Gather each line containing the string "this" from these entries.

:: Input

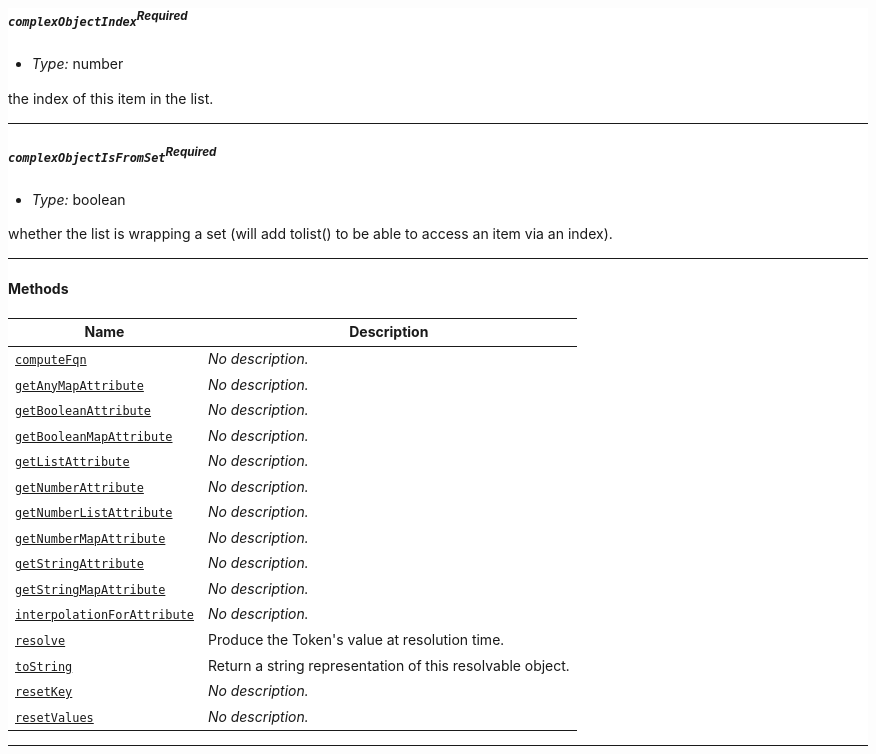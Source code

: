 
##### `complexObjectIndex`<sup>Required</sup> <a name="complexObjectIndex" id="@cdktf/provider-kubernetes.storageClassV1.StorageClassV1AllowedTopologiesMatchLabelExpressionsOutputReference.Initializer.parameter.complexObjectIndex"></a>

- *Type:* number

the index of this item in the list.

---

##### `complexObjectIsFromSet`<sup>Required</sup> <a name="complexObjectIsFromSet" id="@cdktf/provider-kubernetes.storageClassV1.StorageClassV1AllowedTopologiesMatchLabelExpressionsOutputReference.Initializer.parameter.complexObjectIsFromSet"></a>

- *Type:* boolean

whether the list is wrapping a set (will add tolist() to be able to access an item via an index).

---

#### Methods <a name="Methods" id="Methods"></a>

| **Name** | **Description** |
| --- | --- |
| <code><a href="#@cdktf/provider-kubernetes.storageClassV1.StorageClassV1AllowedTopologiesMatchLabelExpressionsOutputReference.computeFqn">computeFqn</a></code> | *No description.* |
| <code><a href="#@cdktf/provider-kubernetes.storageClassV1.StorageClassV1AllowedTopologiesMatchLabelExpressionsOutputReference.getAnyMapAttribute">getAnyMapAttribute</a></code> | *No description.* |
| <code><a href="#@cdktf/provider-kubernetes.storageClassV1.StorageClassV1AllowedTopologiesMatchLabelExpressionsOutputReference.getBooleanAttribute">getBooleanAttribute</a></code> | *No description.* |
| <code><a href="#@cdktf/provider-kubernetes.storageClassV1.StorageClassV1AllowedTopologiesMatchLabelExpressionsOutputReference.getBooleanMapAttribute">getBooleanMapAttribute</a></code> | *No description.* |
| <code><a href="#@cdktf/provider-kubernetes.storageClassV1.StorageClassV1AllowedTopologiesMatchLabelExpressionsOutputReference.getListAttribute">getListAttribute</a></code> | *No description.* |
| <code><a href="#@cdktf/provider-kubernetes.storageClassV1.StorageClassV1AllowedTopologiesMatchLabelExpressionsOutputReference.getNumberAttribute">getNumberAttribute</a></code> | *No description.* |
| <code><a href="#@cdktf/provider-kubernetes.storageClassV1.StorageClassV1AllowedTopologiesMatchLabelExpressionsOutputReference.getNumberListAttribute">getNumberListAttribute</a></code> | *No description.* |
| <code><a href="#@cdktf/provider-kubernetes.storageClassV1.StorageClassV1AllowedTopologiesMatchLabelExpressionsOutputReference.getNumberMapAttribute">getNumberMapAttribute</a></code> | *No description.* |
| <code><a href="#@cdktf/provider-kubernetes.storageClassV1.StorageClassV1AllowedTopologiesMatchLabelExpressionsOutputReference.getStringAttribute">getStringAttribute</a></code> | *No description.* |
| <code><a href="#@cdktf/provider-kubernetes.storageClassV1.StorageClassV1AllowedTopologiesMatchLabelExpressionsOutputReference.getStringMapAttribute">getStringMapAttribute</a></code> | *No description.* |
| <code><a href="#@cdktf/provider-kubernetes.storageClassV1.StorageClassV1AllowedTopologiesMatchLabelExpressionsOutputReference.interpolationForAttribute">interpolationForAttribute</a></code> | *No description.* |
| <code><a href="#@cdktf/provider-kubernetes.storageClassV1.StorageClassV1AllowedTopologiesMatchLabelExpressionsOutputReference.resolve">resolve</a></code> | Produce the Token's value at resolution time. |
| <code><a href="#@cdktf/provider-kubernetes.storageClassV1.StorageClassV1AllowedTopologiesMatchLabelExpressionsOutputReference.toString">toString</a></code> | Return a string representation of this resolvable object. |
| <code><a href="#@cdktf/provider-kubernetes.storageClassV1.StorageClassV1AllowedTopologiesMatchLabelExpressionsOutputReference.resetKey">resetKey</a></code> | *No description.* |
| <code><a href="#@cdktf/provider-kubernetes.storageClassV1.StorageClassV1AllowedTopologiesMatchLabelExpressionsOutputReference.resetValues">resetValues</a></code> | *No description.* |

---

::::

» Final answer
the index of this item in the list.
| <code><a href="#@cdktf/provider-kubernetes.storageClassV1.StorageClassV1AllowedTopologiesMatchLabelExpressionsOutputReference.toString">toString</a></code> | Return a string representation of this resolvable object. |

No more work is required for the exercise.